U.S. stocks struggled to orient themselves in the first session of May after one of the S&P 500’s worst monthly performances since the depths of the pandemic in 2020.
The S&P 500, Dow and Nasdaq each fluctuated between intraday gains and losses on Monday. US crude oil prices fell above $101 a barrel, and the benchmark 10-year Treasury yield held above 2.9%, near its highest level since December 2018 .
This week, investors are bracing for more market-shaping events after April’s volatile trading period. The S&P 500 fell 8.8% in April for its worst monthly performance since March 2020. Tech stocks in particular took a beating, and the Nasdaq Composite slipped 13% last month for its worst since October 2008.
The Federal Reserve’s upcoming monetary policy-setting meeting will be heavily watched in the coming days, with the central bank set to issue its latest policy statement and hold a press conference with Fed Chairman Jerome Powell, Wednesday afternoon. Market participants expect the Fed to hike rates by 50 basis points at the end of this meeting, marking the first rate hike of this magnitude since 2000. This would follow the 25 basis point rate hike base rate made by the Fed in March, bringing the target range for the federal funds rate back to between 0.25% and 0.50% and raising the bottom of the range above zero for the first time since March 2020.
The Fed is also expected to formally announce that it will begin quantitative tightening or remove assets from its $9 trillion balance sheet. The central bank had been recovering assets and adding to its balance sheet during the pandemic as another way to help support the virus-stricken economy. However, expectations of the rollback of this construction stoked volatility after markets grew accustomed to these easy money policies.
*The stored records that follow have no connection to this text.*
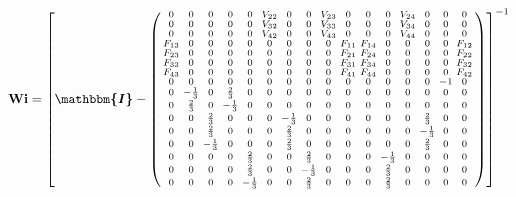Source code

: \[ \mathbf{Wi} =  \left[ \boldsymbol{\mathbbm{I}}  -
\left(\begin{smallmatrix} 0 & 0 & 0 & 0 & 0 & V_{22} & 0 & 0 & V_{23}
& 0 & 0 & 0 & V_{24} & 0 & 0 & 0 \\ 0 & 0 & 0 & 0 & 0 & V_{32} & 0 & 0
& V_{33} & 0 & 0 & 0 & V_{34} & 0 & 0 & 0 \\ 0 & 0 & 0 & 0 & 0 &
V_{42} & 0 & 0 & V_{43} & 0 & 0 & 0 & V_{44} & 0 & 0 & 0 \\ F_{13} & 0
& 0 & 0 & 0 & 0 & 0 & 0 & 0 & F_{11} & F_{14} & 0 & 0 & 0 & 0 & F_{12}
\\ F_{23} & 0 & 0 & 0 & 0 & 0 & 0 & 0 & 0 & F_{21} & F_{24} & 0 & 0 &
0 & 0 & F_{22} \\ F_{33} & 0 & 0 & 0 & 0 & 0 & 0 & 0 & 0 & F_{31} &
F_{34} & 0 & 0 & 0 & 0 & F_{32} \\ F_{43} & 0 & 0 & 0 & 0 & 0 & 0 & 0
& 0 & F_{41} & F_{44} & 0 & 0 & 0 & 0 & F_{42} \\ 0 & 0 & 0 & 0 & 0 &
0 & 0 & 0 & 0 & 0 & 0 & 0 & 0 & 0 & -1 & 0 \\ 0 & -\frac{1}{3} & 0 &
\frac{2}{3} & 0 & 0 & 0 & 0 & 0 & 0 & 0 & 0 & 0 & 0 & 0 & 0 \\ 0 &
\frac{2}{3} & 0 & -\frac{1}{3} & 0 & 0 & 0 & 0 & 0 & 0 & 0 & 0 & 0 & 0
& 0 & 0 \\ 0 & 0 & \frac{2}{3} & 0 & 0 & 0 & -\frac{1}{3} & 0 & 0 & 0
& 0 & 0 & 0 & \frac{2}{3} & 0 & 0 \\ 0 & 0 & \frac{2}{3} & 0 & 0 & 0 &
\frac{2}{3} & 0 & 0 & 0 & 0 & 0 & 0 & -\frac{1}{3} & 0 & 0 \\ 0 & 0 &
-\frac{1}{3} & 0 & 0 & 0 & \frac{2}{3} & 0 & 0 & 0 & 0 & 0 & 0 &
\frac{2}{3} & 0 & 0 \\ 0 & 0 & 0 & 0 & \frac{2}{3} & 0 & 0 &
\frac{2}{3} & 0 & 0 & 0 & -\frac{1}{3} & 0 & 0 & 0 & 0 \\ 0 & 0 & 0 &
0 & \frac{2}{3} & 0 & 0 & -\frac{1}{3} & 0 & 0 & 0 & \frac{2}{3} & 0 &
0 & 0 & 0 \\ 0 & 0 & 0 & 0 & -\frac{1}{3} & 0 & 0 & \frac{2}{3} & 0 &
0 & 0 & \frac{2}{3} & 0 & 0 & 0 & 0 \end{smallmatrix}\right)
\right]^{-1}  \]

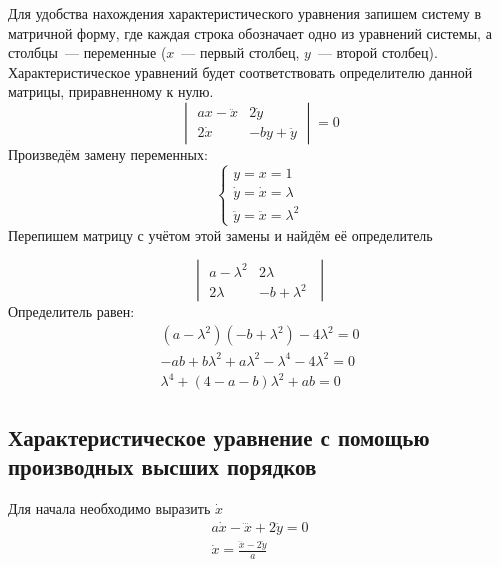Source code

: \documentclass[12pt, a4paper]{article}
\begin{document}
    Для удобства нахождения характеристического уравнения запишем систему в матричной форму, где каждая строка обозначает одно из уравнений системы, а столбцы~--- переменные ($x$~---  первый столбец, $y$~--- второй столбец). Характеристическое уравнений будет соответствовать определителю данной матрицы, приравненному к нулю.\\

    \begin{displaymath}
        \begin{vmatrix}
            ax - \ddot x & 2 \dot y       \\
            2 \dot x     & - by + \ddot y
        \end{vmatrix}
        = 0
    \end{displaymath}
    Произведём замену переменных:
    \begin{equation*}
        \begin{cases}
            y = x = 1 \\
            \dot y = \dot x = \lambda \\
            \ddot y = \ddot x = \lambda^2
        \end{cases}
    \end{equation*}
    Перепишем матрицу с учётом этой замены и найдём её определитель

    \begin{equation*}
        \begin{vmatrix}
            a - \lambda^2 & 2 \lambda\;       \\
            2 \lambda     & - b + \lambda^2\;
        \end{vmatrix}
    \end{equation*}
    Определитель равен:
    \begin{align*}
    (a - \lambda^2)(- b + \lambda^2)
        - 4 \lambda^2 = 0\\
        - ab + b \lambda^2 + a \lambda^2 - \lambda^4 - 4 \lambda^2 = 0\\
        \boxed{
            \lambda^4 + (4 - a - b) \lambda^2 + ab = 0
        }
    \end{align*}

    \subsection{Характеристическое уравнение с помощью производных высших порядков}

    Для начала необходимо выразить $\dot x$
    \begin{gather*}
        a \dot x - \dddot x + 2 \ddot y = 0\\
        \dot x = \frac{\dddot x - 2 \ddot y}{a}
    \end{gather*}
\end{document}
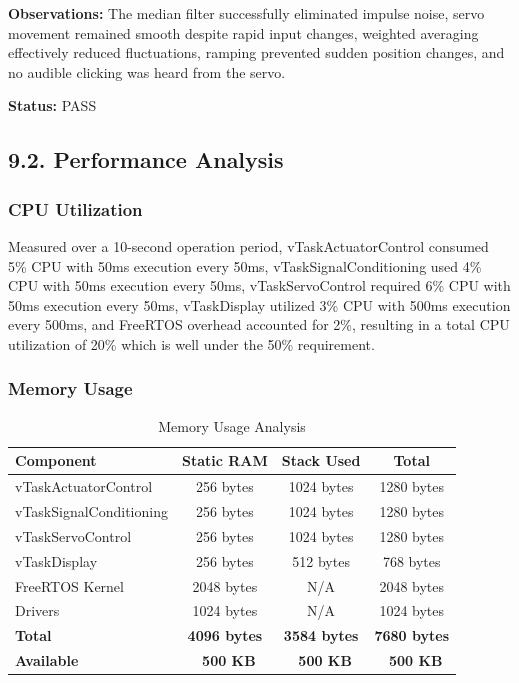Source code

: \documentclass[12pt]{article}
\begin{document}
\textbf{Observations:} The median filter successfully eliminated impulse noise, servo movement remained smooth despite rapid input changes, weighted averaging effectively reduced fluctuations, ramping prevented sudden position changes, and no audible clicking was heard from the servo.

\textbf{Status:} PASS

\subsection*{9.2. Performance Analysis}

\subsubsection*{CPU Utilization}

Measured over a 10-second operation period, vTaskActuatorControl consumed 5\% CPU with 50ms execution every 50ms, vTaskSignalConditioning used 4\% CPU with 50ms execution every 50ms, vTaskServoControl required 6\% CPU with 50ms execution every 50ms, vTaskDisplay utilized 3\% CPU with 500ms execution every 500ms, and FreeRTOS overhead accounted for 2\%, resulting in a total CPU utilization of 20\% which is well under the 50\% requirement.

\subsubsection*{Memory Usage}

\begin{table}[H]
	\centering
	\caption{Memory Usage Analysis}
	\label{tab:memory-usage}
	\begin{tabular}{|l|c|c|c|}
		\hline
		\textbf{Component} & \textbf{Static RAM} & \textbf{Stack Used} & \textbf{Total} \\
		\hline
		vTaskActuatorControl & 256 bytes & 1024 bytes & 1280 bytes \\
		\hline
		vTaskSignalConditioning & 256 bytes & 1024 bytes & 1280 bytes \\
		\hline
		vTaskServoControl & 256 bytes & 1024 bytes & 1280 bytes \\
		\hline
		vTaskDisplay & 256 bytes & 512 bytes & 768 bytes \\
		\hline
		FreeRTOS Kernel & 2048 bytes & N/A & 2048 bytes \\
		\hline
		Drivers & 1024 bytes & N/A & 1024 bytes \\
		\hline
		\textbf{Total} & \textbf{4096 bytes} & \textbf{3584 bytes} & \textbf{7680 bytes} \\
		\hline
		\textbf{Available} & \textbf{~500 KB} & \textbf{~500 KB} & \textbf{~500 KB} \\
		\hline
	\end{tabular}
\end{table}
\end{document}
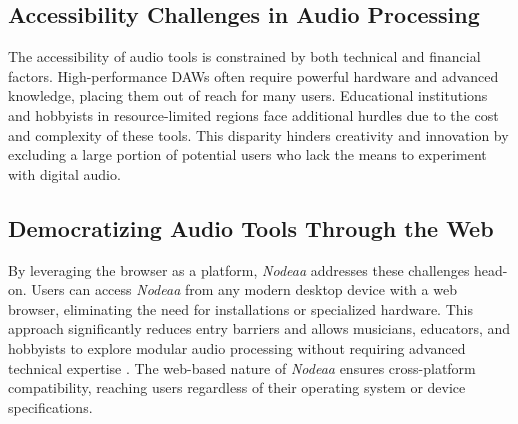 \documentclass[10pt,twocolumn]{article}
\begin{document}
\subsection{Accessibility Challenges in Audio Processing}

The accessibility of audio tools is constrained by both technical and financial factors. High-performance DAWs often require powerful hardware and advanced knowledge, placing them out of reach for many users. Educational institutions and hobbyists in resource-limited regions face additional hurdles due to the cost and complexity of these tools. This disparity hinders creativity and innovation by excluding a large portion of potential users who lack the means to experiment with digital audio.

\subsection{Democratizing Audio Tools Through the Web}

By leveraging the browser as a platform, \textit{Nodeaa} addresses these challenges head-on. Users can access \textit{Nodeaa} from any modern desktop device with a web browser, eliminating the need for installations or specialized hardware. This approach significantly reduces entry barriers and allows musicians, educators, and hobbyists to explore modular audio processing without requiring advanced technical expertise \cite{leyshon2014reformatted}. The web-based nature of \textit{Nodeaa} ensures cross-platform compatibility, reaching users regardless of their operating system or device specifications.
\end{document}

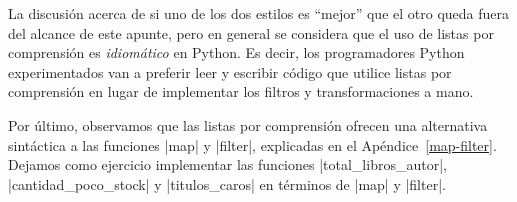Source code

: \begin{subappendices}
La discusión acerca de si uno de los dos estilos es ``mejor'' que el otro queda
fuera del alcance de este apunte, pero en general se considera que el uso de
listas por comprensión es \emph{idiomático} en Python. Es decir, los
programadores Python experimentados van a preferir leer y escribir código que
utilice listas por comprensión en lugar de implementar los filtros y
transformaciones a mano.

Por último, observamos que las listas por comprensión ofrecen una alternativa
sintáctica a las funciones |map| y |filter|, explicadas en el
Apéndice~\ref{map-filter}. Dejamos como ejercicio implementar las funciones
|total_libros_autor|, |cantidad_poco_stock| y |titulos_caros| en términos de
|map| y |filter|.
\end{subappendices}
And with US GDP growth turning negative for the first time since mid-2020 in the first quarter of this year, some pundits have begun to question whether the Fed will be able to tighten monetary policies without triggering a deeper slowdown in the economic activity.
“Recession risk has increased and the financial health of the private sector could ultimately determine whether policy tightening tips the economy into a slowdown,” Goldman Sachs chief economist Jan Hatzius wrote on Sunday. in a note. “The financial fragility of the private sector has historically amplified the impact of the headwinds facing the current expansion: higher interest rates, rapid wage inflation and slowing growth.”
Meanwhile, the earnings season will also continue this week, with a number of closely watched companies, from Airbnb (ABNB) to Uber (UBER) and Lyft (LYFT) and Block Inc. (SQ) each reporting results. At the start of this week, 55% of the S&P 500 constituents had released actual results for the first quarter, and of those, 80% beat earnings-per-share estimates, while 72% beat expectations. revenue, according to FactSet data.
The expected earnings growth rate for S&P 500 companies as a whole also rose to 7.1%, from 4.7% at the end of March, FactSet noted. Still, if 7.1% remains the index’s actual earnings growth rate in the first quarter, it would be the slowest rate since the fourth quarter of 2020.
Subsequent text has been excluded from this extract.